Exercises

$P_r^{\text{RIS}}/P_r^{\text{direct}} = N_{\text{RIS}}^2 d_{\text{direct}}^2 / (d_1 d_2)^2 = 512^2 \cdot 3600 / 810000 \approx 1165$.

$10 \log_{10}(1165) \approx 30.7$ dB. The RIS link is about 30 dB above the direct link in this idealized model; the factor is smaller with realistic wavelength-aware constants, as discussed in Example EHow Many RIS Elements to Match a Direct Link?. $\blacksquare$

$P_{\text{DC}}^{\text{AF}} = 8 \cdot 0.2 + 256 \cdot 1.5 \times 10^{-4} = 1.6 + 0.0384 \approx 1.64$ W.

$P_{\text{DC}}^{\text{dig}} = 256 \cdot 0.2 = 51.2$ W.

$51.2 / 1.64 \approx 31.2\times$ lower power for the array-fed architecture. $\blacksquare$

$10 \log_{10}(\text{sinc}^2(\pi/2)) = 10 \log_{10}((2/\pi)^2) \approx -3.92$ dB. A 1-bit RIS pays about 3.9 dB compared with continuous phase.

$10 \log_{10}(\text{sinc}^2(\pi/4)) = 10 \log_{10}((0.9003)^2) \approx -0.91$ dB.

$10 \log_{10}(\text{sinc}^2(\pi/8)) = 10 \log_{10}((0.9745)^2) \approx -0.22$ dB. Beyond 3 bits the penalty is negligible, which is why most prototypes stop at $b \in \{2, 3\}$. $\blacksquare$

$\text{rank}(\mathbf{H}_{\text{eff}}) \leq \min(N_r, N_a, N_{\text{RIS}}) = \min(32, 6, 4096) = 6$.

The effective channel supports at most 6 parallel streams.
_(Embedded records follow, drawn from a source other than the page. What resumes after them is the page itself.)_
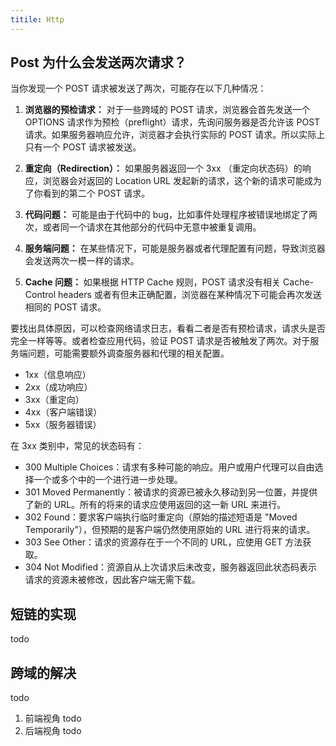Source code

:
 ```yaml
---
titile: Http
---
```


Post 为什么会发送两次请求？
---
当你发现一个 POST 请求被发送了两次，可能存在以下几种情况：

1. **浏览器的预检请求：** 对于一些跨域的 POST 请求，浏览器会首先发送一个 OPTIONS 请求作为预检（preflight）请求，先询问服务器是否允许该 POST 请求。如果服务器响应允许，浏览器才会执行实际的 POST 请求。所以实际上只有一个 POST 请求被发送。

2. **重定向（Redirection）：** 如果服务器返回一个 3xx （重定向状态码）的响应，浏览器会对返回的 Location URL 发起新的请求，这个新的请求可能成为了你看到的第二个 POST 请求。

3. **代码问题：** 可能是由于代码中的 bug，比如事件处理程序被错误地绑定了两次，或者同一个请求在其他部分的代码中无意中被重复调用。

4. **服务端问题：** 在某些情况下，可能是服务器或者代理配置有问题，导致浏览器会发送两次一模一样的请求。

5. **Cache 问题：** 如果根据 HTTP Cache 规则，POST 请求没有相关 Cache-Control headers 或者有但未正确配置，浏览器在某种情况下可能会再次发送相同的 POST 请求。

要找出具体原因，可以检查网络请求日志，看看二者是否有预检请求，请求头是否完全一样等等。或者检查应用代码，验证 POST 请求是否被触发了两次。对于服务端问题，可能需要额外调查服务器和代理的相关配置。

- 1xx（信息响应）
- 2xx（成功响应）
- 3xx（重定向）
- 4xx（客户端错误）
- 5xx（服务器错误）

在 3xx 类别中，常见的状态码有：

- 300 Multiple Choices：请求有多种可能的响应。用户或用户代理可以自由选择一个或多个中的一个进行进一步处理。
- 301 Moved Permanently：被请求的资源已被永久移动到另一位置，并提供了新的 URL。所有的将来的请求应使用返回的这一新 URL 来进行。
- 302 Found：要求客户端执行临时重定向（原始的描述短语是 "Moved Temporarily"），但预期的是客户端仍然使用原始的 URL 进行将来的请求。
- 303 See Other：请求的资源存在于一个不同的 URL，应使用 GET 方法获取。
- 304 Not Modified：资源自从上次请求后未改变，服务器返回此状态码表示请求的资源未被修改，因此客户端无需下载。

短链的实现
---
todo

跨域的解决
---
todo
1. 前端视角
todo
2. 后端视角
todo

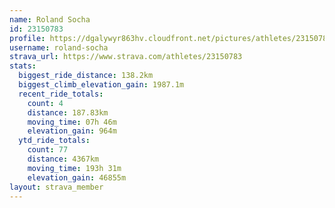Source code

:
```yaml
---
name: Roland Socha
id: 23150783
profile: https://dgalywyr863hv.cloudfront.net/pictures/athletes/23150783/14745672/4/large.jpg
username: roland-socha
strava_url: https://www.strava.com/athletes/23150783
stats:
  biggest_ride_distance: 138.2km
  biggest_climb_elevation_gain: 1987.1m
  recent_ride_totals:
    count: 4
    distance: 187.83km
    moving_time: 07h 46m
    elevation_gain: 964m
  ytd_ride_totals:
    count: 77
    distance: 4367km
    moving_time: 193h 31m
    elevation_gain: 46855m
layout: strava_member
--- 
```

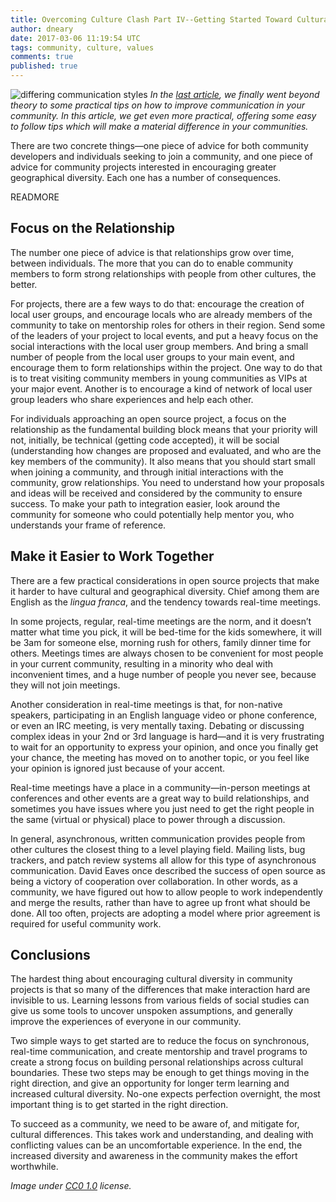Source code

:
 ```yaml
---
title: Overcoming Culture Clash Part IV--Getting Started Toward Cultural Diversity
author: dneary
date: 2017-03-06 11:19:54 UTC
tags: community, culture, values
comments: true
published: true
---
```


![differing communication styles](blog/diversity.png) *In the [last article](/blog/2017/03/culture-clash-part-3/), we finally went beyond theory to some practical tips on how to improve communication in your community. In this article, we get even more practical, offering some easy to follow tips which will make a material difference in your communities.*

There are two concrete things&mdash;one piece of advice for both community developers and individuals seeking to join a community, and one piece of advice for community projects interested in encouraging greater geographical diversity. Each one has a number of consequences.

READMORE

## Focus on the Relationship

The number one piece of advice is that relationships grow over time, between individuals. The more that you can do to enable community members to form strong relationships with people from other cultures, the better.

For projects, there are a few ways to do that: encourage the creation of local user groups, and encourage locals who are already members of the community to take on mentorship roles for others in their region. Send some of the leaders of your project to local events, and put a heavy focus on the social interactions with the local user group members. And bring a small number of people from the local user groups to your main event, and encourage them to form relationships within the project. One way to do that is to treat visiting community members in young communities as VIPs at your major event. Another is to encourage a kind of network of local user group leaders who share experiences and help each other.

For individuals approaching an open source project, a focus on the relationship as the fundamental building block means that your priority will not, initially, be technical (getting code accepted), it will be social (understanding how changes are proposed and evaluated, and who  are the key members of the community). It also means that you should start small when joining a community, and through initial interactions with the community, grow relationships. You need to understand how your proposals and ideas will be received and considered by the community to ensure success. To make your path to integration easier, look around the community for someone who could potentially help mentor you, who understands your frame of reference.

## Make it Easier to Work Together

There are a few practical considerations in open source projects that make it harder to have cultural and geographical diversity. Chief among them are English as the *lingua franca*, and the tendency towards real-time meetings.

In some projects, regular, real-time meetings are the norm, and it doesn’t matter what time you pick, it will be bed-time for the kids somewhere, it will be 3am for someone else, morning rush for others, family dinner time for others. Meetings times are always chosen to be convenient for most people in your current community, resulting in a minority who deal with inconvenient times, and a huge number of people you never see, because they will not join meetings.

Another consideration in real-time meetings is that, for non-native speakers, participating in an English language video or phone conference, or even an IRC meeting, is very mentally taxing. Debating or discussing complex ideas in your 2nd or 3rd language is hard&mdash;and it is very frustrating to wait for an opportunity to express your opinion, and once you finally get your chance, the meeting has moved on to another topic, or you feel like your opinion is ignored just because of your accent.

Real-time meetings have a place in a community&mdash;in-person meetings at conferences and other events are a great way to build relationships, and sometimes you have issues where you just need to get the right people in the same (virtual or physical) place to power through a discussion.

In general, asynchronous, written communication provides people from other cultures the closest thing to a level playing field. Mailing lists, bug trackers, and patch review systems all allow for this type of asynchronous communication. David Eaves once described the success of open source as being a victory of cooperation over collaboration. In other words, as a community, we have figured out how to allow people to work independently and merge the results, rather than have to agree up front what should be done. All too often, projects are adopting a model where prior agreement is required for useful community work.

## Conclusions

The hardest thing about encouraging cultural diversity in community projects is that so many of the differences that make interaction hard are invisible to us. Learning lessons from various fields of social studies can give us some tools to uncover unspoken assumptions, and generally improve the experiences of everyone in our community.

Two simple ways to get started are to reduce the focus on synchronous, real-time communication, and create mentorship and travel programs to create a strong focus on building personal relationships across cultural boundaries. These two steps may be enough to get things moving in the right direction, and give an opportunity for longer term learning and increased cultural diversity.  No-one expects perfection overnight, the most important thing is to get started in the right direction.

To succeed as a community, we need to be aware of, and mitigate for, cultural differences. This takes work and understanding, and dealing with conflicting values can be an uncomfortable experience. In the end, the increased diversity and awareness in the community makes the effort worthwhile.

*Image under [CC0 1.0](https://creativecommons.org/publicdomain/zero/1.0/deed.en) license.*
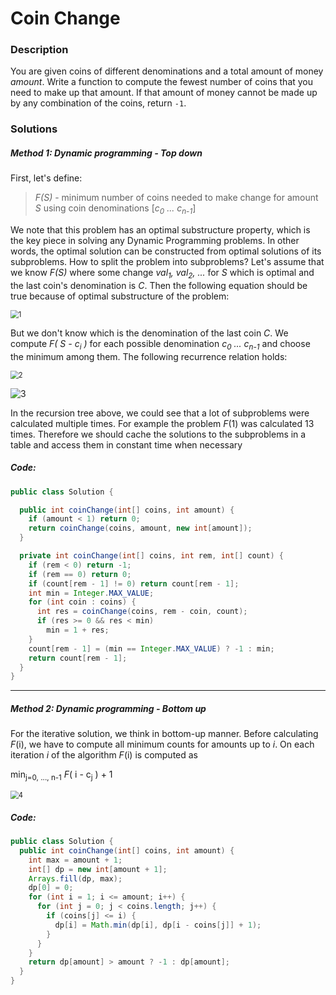 # Coin Change

### Description

You are given coins of different denominations and a total amount of money *amount*. Write a function to compute the fewest number of coins that you need to make up that amount. If that amount of money cannot be made up by any combination of the coins, return `-1`.

### Solutions

##### Method 1: Dynamic programming - Top down

First, let's define:

> *F(S)* - minimum number of coins needed to make change for amount *S* using coin denominations [*c<sub>0</sub> ... c<sub>n-1</sub>*]

We note that this problem has an optimal substructure property, which is the key piece in solving any Dynamic Programming problems. In other words, the optimal solution can be constructed from optimal solutions of its subproblems. How to split the problem into subproblems? Let's assume that we know *F(S)* where some change *val<sub>1</sub>, val<sub>2</sub>, ...* for *S* which is optimal and the last coin's denomination is *C*. Then the following equation should be true because of optimal substructure of the problem:

<img src="E:\LeetCode-Daily\images\0322\1.png" alt="1" style="zoom:80%;" />

But we don't know which is the denomination of the last coin *C*. We compute *F( S - c<sub>i</sub> )* for each possible denomination *c<sub>0</sub> ... c<sub>n-1</sub>* and choose the minimum among them. The following recurrence relation holds:

<img src="E:\LeetCode-Daily\images\0322\2.png" alt="2" style="zoom:80%;" />

![3](E:\LeetCode-Daily\images\0322\3.png)

In the recursion tree above, we could see that a lot of subproblems were calculated multiple times. For example the problem *F*(1) was calculated 13 times. Therefore we should cache the solutions to the subproblems in a table and access them in constant time when necessary

##### Code:

```java
public class Solution {

  public int coinChange(int[] coins, int amount) {
    if (amount < 1) return 0;
    return coinChange(coins, amount, new int[amount]);
  }

  private int coinChange(int[] coins, int rem, int[] count) {
    if (rem < 0) return -1;
    if (rem == 0) return 0;
    if (count[rem - 1] != 0) return count[rem - 1];
    int min = Integer.MAX_VALUE;
    for (int coin : coins) {
      int res = coinChange(coins, rem - coin, count);
      if (res >= 0 && res < min)
        min = 1 + res;
    }
    count[rem - 1] = (min == Integer.MAX_VALUE) ? -1 : min;
    return count[rem - 1];
  }
}
```

------

##### Method 2: Dynamic programming - Bottom up

For the iterative solution, we think in bottom-up manner. Before calculating *F*(i), we have to compute all minimum counts for amounts up to *i*. On each iteration *i* of the algorithm *F*(i) is computed as 

min<sub>j=0, ..., n-1</sub> *F*( i - c<sub>j</sub> ) + 1

<img src="E:\LeetCode-Daily\images\0322\4.png" alt="4" style="zoom:80%;" />

##### Code:

```java
public class Solution {
  public int coinChange(int[] coins, int amount) {
    int max = amount + 1;
    int[] dp = new int[amount + 1];
    Arrays.fill(dp, max);
    dp[0] = 0;
    for (int i = 1; i <= amount; i++) {
      for (int j = 0; j < coins.length; j++) {
        if (coins[j] <= i) {
          dp[i] = Math.min(dp[i], dp[i - coins[j]] + 1);
        }
      }
    }
    return dp[amount] > amount ? -1 : dp[amount];
  }
}
```

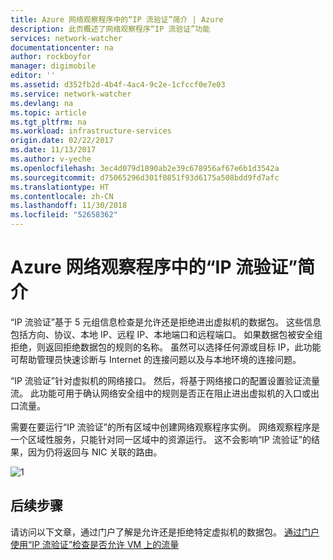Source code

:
 ```yaml
---
title: Azure 网络观察程序中的“IP 流验证”简介 | Azure
description: 此页概述了网络观察程序“IP 流验证”功能
services: network-watcher
documentationcenter: na
author: rockboyfor
manager: digimobile
editor: ''
ms.assetid: d352fb2d-4b4f-4ac4-9c2e-1cfccf0e7e03
ms.service: network-watcher
ms.devlang: na
ms.topic: article
ms.tgt_pltfrm: na
ms.workload: infrastructure-services
origin.date: 02/22/2017
ms.date: 11/13/2017
ms.author: v-yeche
ms.openlocfilehash: 3ec4d079d1890ab2e39c678956af67e6b1d3542a
ms.sourcegitcommit: d75065296d301f0851f93d6175a508bdd9fd7afc
ms.translationtype: HT
ms.contentlocale: zh-CN
ms.lasthandoff: 11/30/2018
ms.locfileid: "52658362"
---
```

# <a name="introduction-to-ip-flow-verify-in-azure-network-watcher"></a>Azure 网络观察程序中的“IP 流验证”简介

“IP 流验证”基于 5 元组信息检查是允许还是拒绝进出虚拟机的数据包。 这些信息包括方向、协议、本地 IP、远程 IP、本地端口和远程端口。 如果数据包被安全组拒绝，则返回拒绝数据包的规则的名称。 虽然可以选择任何源或目标 IP，此功能可帮助管理员快速诊断与 Internet 的连接问题以及与本地环境的连接问题。

“IP 流验证”针对虚拟机的网络接口。 然后，将基于网络接口的配置设置验证流量流。 此功能可用于确认网络安全组中的规则是否正在阻止进出虚拟机的入口或出口流量。

需要在要运行“IP 流验证”的所有区域中创建网络观察程序实例。 网络观察程序是一个区域性服务，只能针对同一区域中的资源运行。 这不会影响“IP 流验证”的结果，因为仍将返回与 NIC 关联的路由。

![1][1]

## <a name="next-steps"></a>后续步骤

请访问以下文章，通过门户了解是允许还是拒绝特定虚拟机的数据包。 [通过门户使用“IP 流验证”检查是否允许 VM 上的流量](network-watcher-check-ip-flow-verify-portal.md)

[1]: ./media/network-watcher-ip-flow-verify-overview/figure1.png

<!--Update_Description: new articles on network watcher ip flow verify overview -->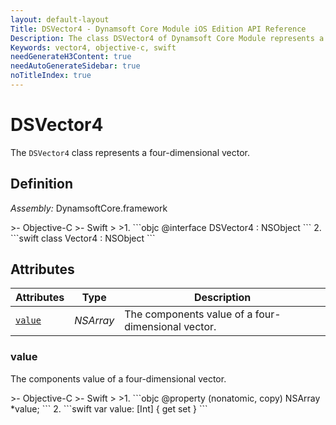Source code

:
 ```yaml
---
layout: default-layout
Title: DSVector4 - Dynamsoft Core Module iOS Edition API Reference
Description: The class DSVector4 of Dynamsoft Core Module represents a a four-dimensional vector.
Keywords: vector4, objective-c, swift
needGenerateH3Content: true
needAutoGenerateSidebar: true
noTitleIndex: true
---
```


# DSVector4

The `DSVector4` class represents a four-dimensional vector.

## Definition

*Assembly:* DynamsoftCore.framework

<div class="sample-code-prefix"></div>
>- Objective-C
>- Swift
>
>1. 
```objc
@interface DSVector4 : NSObject
```
2. 
```swift
class Vector4 : NSObject
```

## Attributes

| Attributes | Type | Description |
| ---------- | ---- | ----------- |
| [`value`](#value) | *NSArray* | The components value of a four-dimensional vector. |

### value

The components value of a four-dimensional vector.

<div class="sample-code-prefix"></div>
>- Objective-C
>- Swift
>
>1. 
```objc
@property (nonatomic, copy) NSArray *value;
```
2. 
```swift
var value: [Int] { get set }
```
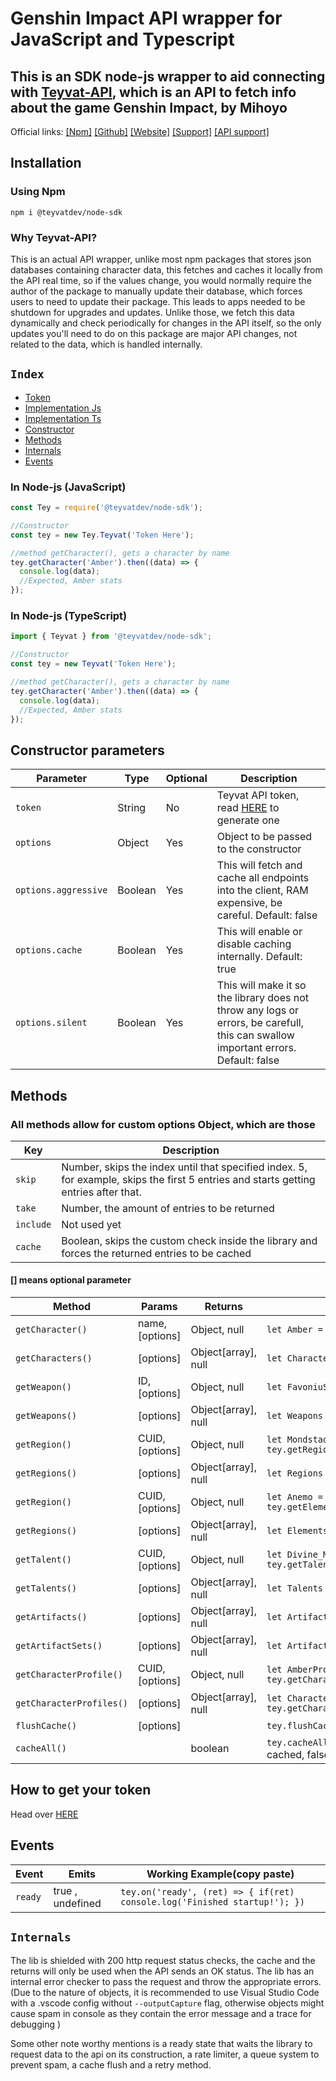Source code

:# Genshin Impact API wrapper for JavaScript and Typescript

## This is an SDK node-js wrapper to aid connecting with [Teyvat-API](https://teyvat.dev/), which is an API to fetch info about the game Genshin Impact, by Mihoyo

Official links: [[Npm]](https://www.npmjs.com/package/@teyvatdev/node-sdk) [[Github]](https://github.com/erwin1234777/teyvatdev-node-sdk) [[Website]](https://teyvat.dev/) [[Support]](https://discord.gg/6QEExsN) [[API support]](https://discord.gg/Pb8aQqx7kr)

## Installation

### Using Npm

```npm
npm i @teyvatdev/node-sdk
```

### Why Teyvat-API?

 This is an actual API wrapper, unlike most npm packages that stores json databases containing character data, this fetches and caches it locally from the API real time, so if the values change, you would normally require the author of the package to manually update their database, which forces users to need to update their package. This leads to apps needed to be shutdown for upgrades and updates. Unlike those, we fetch this data dynamically and check periodically for changes in the API itself, so the only updates you'll need to do on this package are major API changes, not related to the data, which is handled internally.

## ``Index``

- [Token](#how-to-get-your-token)
- [Implementation Js](#in-node-js-javascript)
- [Implementation Ts](#in-node-js-typescript)
- [Constructor](#constructor-parameters)
- [Methods](#methods)
- [Internals](#internals)
- [Events](#events)

### In Node-js (JavaScript)

```ts
const Tey = require('@teyvatdev/node-sdk');

//Constructor
const tey = new Tey.Teyvat('Token Here');

//method getCharacter(), gets a character by name
tey.getCharacter('Amber').then((data) => {
  console.log(data);
  //Expected, Amber stats
});
```

### In Node-js (TypeScript)

```js
import { Teyvat } from '@teyvatdev/node-sdk';

//Constructor
const tey = new Teyvat('Token Here');

//method getCharacter(), gets a character by name
tey.getCharacter('Amber').then((data) => {
  console.log(data);
  //Expected, Amber stats
});
```

## Constructor parameters

| Parameter            | Type    | Optional | Description                                                                        |
| -------------------- | ------- | -------- | ---------------------------------------------------------------------------------- |
| `token`              | String  | No       | Teyvat API token, read [HERE](##-How-to-get-your-token) to generate one       |
| `options`            | Object  | Yes      | Object to be passed to the constructor                                             |
| `options.aggressive` | Boolean | Yes      | This will fetch and cache all endpoints into the client, RAM expensive, be careful. Default: false |
| `options.cache` | Boolean | Yes      | This will enable or disable caching internally. Default: true  |
| `options.silent` | Boolean | Yes      | This will make it so the library does not throw any logs or errors, be carefull, this can swallow important errors. Default: false |

## Methods

### All methods allow for custom options Object, which are those

| Key       | Description                                                                                                                  |
| --------- | ---------------------------------------------------------------------------------------------------------------------------- |
| `skip`    | Number, skips the index until that specified index. 5, for example, skips the first 5 entries and starts getting entries after that. |
| `take`    | Number, the amount of entries to be returned                                                                                         |
| `include` | Not used yet                                                                                                                 |
| `cache`   | Boolean, skips the custom check inside the library and forces the returned entries to be cached                                       |

#### [] means optional parameter

| Method                   | Params          | Returns             | Working Example(copy paste)                                                            |
| ------------------------ | --------------- | ------------------- | -------------------------------------------------------------------------------------- |
| `getCharacter()`         | name, [options] | Object, null        | `let Amber = await tey.getCharacter('Amber');`                                         |
| `getCharacters()`        | [options]       | Object[array], null | `let Characters = await tey.getCharacters();`                                          |
| `getWeapon()`            | ID, [options]   | Object, null        | `let FavoniuSword = await tey.getWeapon('10');`                                        |
| `getWeapons()`           | [options]       | Object[array], null | `let Weapons = await tey.getWeapons();`                                                |
| `getRegion()`            | CUID, [options] | Object, null        | `let Mondstad = await tey.getRegion('ckifg54kg0000vf0iclar2lp6');`                     |
| `getRegions()`           | [options]       | Object[array], null | `let Regions = await tey.getRegions();`                                                |
| `getRegion()`            | CUID, [options] | Object, null        | `let Anemo = await tey.getElement('ckifg2oxf0000n30i3k0e3s7m');`                       |
| `getRegions()`           | [options]       | Object[array], null | `let Elements = await tey.getElements();`                                              |
| `getTalent()`            | CUID, [options] | Object, null        | `let Divine_Marksmanship = await tey.getTalent('ckiqng1u300210ns6clktnh3c');`          |
| `getTalents()`           | [options]       | Object[array], null | `let Talents = await tey.getTalents();;`                                               |
| `getArtifacts()`  | [options] | Object[array], null        | `let Artifacts = await tey.getArtifacts();`       |
| `getArtifactSets()` | [options]       | Object[array], null | `let ArtifactSets = await tey.getArtifactSets();`                            |
| `getCharacterProfile()`  | CUID, [options] | Object, null        | `let AmberProfile = await tey.getCharacterProfile('ckiffwvsx0000990i1z9retm4');`       |
| `getCharacterProfiles()` | [options]       | Object[array], null | `let CharacterProfiles = await tey.getCharacterProfiles();`                            |
| `flushCache()`           | [options]       |                     | `tey.flushCache()`                                                                     |
| `cacheAll()`             |                 | boolean             | `tey.cacheAll()` Returns true if everything has been cached, false if something failed |

## How to get your token

Head over [HERE](https://teyvat.dev/signup)

## Events

| Event                   | Emits          | Working Example(copy paste)                                                            |
| ------------------------ | --------------- |  -------------------------------------------------------------------------------------- |
| `ready`         | true , undefined  | `tey.on('ready', (ret) => { if(ret) console.log('Finished startup!'); })`                                         |

## ``Internals``

 The lib is shielded with 200 http request status checks, the cache and the returns will only be used when the API sends an OK status.
 The lib has an internal error checker to pass the request and throw the appropriate errors. (Due to the nature of objects, it is recommended to use Visual Studio Code with a .vscode config without ``--outputCapture`` flag, otherwise objects might cause spam in console as they contain the error message and a trace for debugging )

Some other note worthy mentions is a ready state that waits the library to request data to the api on its construction, a rate limiter, a queue system to prevent spam, a cache flush and a retry method.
The 4096-tile surface does not contribute any extra spatial DoF — it only boosts the magnitude of the 6 non-zero singular values. $\blacksquare$

$\text{tr}(\mathbf{W}_{\text{ZF}}^H \mathbf{W}_{\text{ZF}}) = \text{tr}(\mathbf{\Lambda} (\mathbf{H}\mathbf{H}^H)^{-1}) = P_t$. With equal $p_k = p$, $p \cdot \text{tr}((\mathbf{H}\mathbf{H}^H )^{-1}) = P_t$, so $p = P_t / \text{tr}((\mathbf{H}\mathbf{H}^H )^{-1})$.

$\gamma_k = p / \sigma^2 = P_t / (\sigma^2\, \text{tr}((\mathbf{H}\mathbf{H}^H)^{-1}))$. All users see the same SINR under equal allocation.

$R = K \log_2\!\left(1 + \frac{P_t}{\sigma^2\, \text{tr}((\mathbf{H}\mathbf{H}^H)^{-1})}\right).$ The RIS phase profile $\boldsymbol{\phi}$ controls $\mathbf{H}$, so maximizing $R$ is equivalent to minimizing $\text{tr}((\mathbf{H}\mathbf{H}^H)^{-1})$ over $\boldsymbol{\phi}$. $\blacksquare$

Write $h_{\text{eff},k}^H \mathbf{v}_{j} = \sum_{m=1}^{N_{\text{RIS}}} r_{k,m}^* \phi_m g_m^H \mathbf{v}_{j} = (\text{const}_{k,j}) + (r_{k,n}^* g_n^H \mathbf{v}_{j}) e^{j\phi_n}$, where the constant lumps all other $m \neq n$. Define $\alpha_{k,j} =$ const and $\beta_{k,j} = r_{k,n}^* g_n^H \mathbf{v}_{j}$.

The signal power is $|\alpha_{k,k} + \beta_{k,k} e^{j\phi_n}|^2$ and the interference is $\sum_{j \neq k} |\alpha_{k,j} + \beta_{k,j} e^{j\phi_n}|^2$. Both are sinusoids in $\phi_n$ with DC plus a single harmonic, which is the claimed form.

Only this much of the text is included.